• _Aim of the exercise_
Read through the entries below and copy each line where "from" turns up.

• _Data for analysis_
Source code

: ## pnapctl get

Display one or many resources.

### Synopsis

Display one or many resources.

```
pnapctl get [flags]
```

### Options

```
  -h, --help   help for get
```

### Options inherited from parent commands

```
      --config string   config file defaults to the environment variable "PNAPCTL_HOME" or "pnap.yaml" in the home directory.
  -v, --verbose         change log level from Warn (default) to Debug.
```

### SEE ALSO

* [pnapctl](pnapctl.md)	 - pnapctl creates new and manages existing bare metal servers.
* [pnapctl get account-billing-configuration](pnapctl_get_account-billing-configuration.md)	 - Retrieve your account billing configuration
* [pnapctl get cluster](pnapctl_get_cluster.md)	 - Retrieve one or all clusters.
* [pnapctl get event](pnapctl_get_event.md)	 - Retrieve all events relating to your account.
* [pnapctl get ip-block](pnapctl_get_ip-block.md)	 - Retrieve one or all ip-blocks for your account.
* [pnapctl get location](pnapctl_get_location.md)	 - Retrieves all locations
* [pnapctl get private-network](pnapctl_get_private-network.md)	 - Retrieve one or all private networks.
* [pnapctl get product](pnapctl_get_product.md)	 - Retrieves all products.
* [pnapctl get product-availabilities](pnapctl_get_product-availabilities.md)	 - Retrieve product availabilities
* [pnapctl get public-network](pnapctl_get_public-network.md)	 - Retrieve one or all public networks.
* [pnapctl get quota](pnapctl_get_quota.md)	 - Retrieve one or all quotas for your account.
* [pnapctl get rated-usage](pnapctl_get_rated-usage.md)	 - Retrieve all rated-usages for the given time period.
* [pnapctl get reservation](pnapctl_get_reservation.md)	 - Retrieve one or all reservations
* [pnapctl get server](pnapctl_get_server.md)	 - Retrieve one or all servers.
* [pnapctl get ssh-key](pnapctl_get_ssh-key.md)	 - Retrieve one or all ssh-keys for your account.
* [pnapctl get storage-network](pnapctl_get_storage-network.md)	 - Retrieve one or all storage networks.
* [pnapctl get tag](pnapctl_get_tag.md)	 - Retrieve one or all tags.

• _Task answer_
### Options inherited from parent commands
  -v, --verbose         change log level from Warn (default) to Debug.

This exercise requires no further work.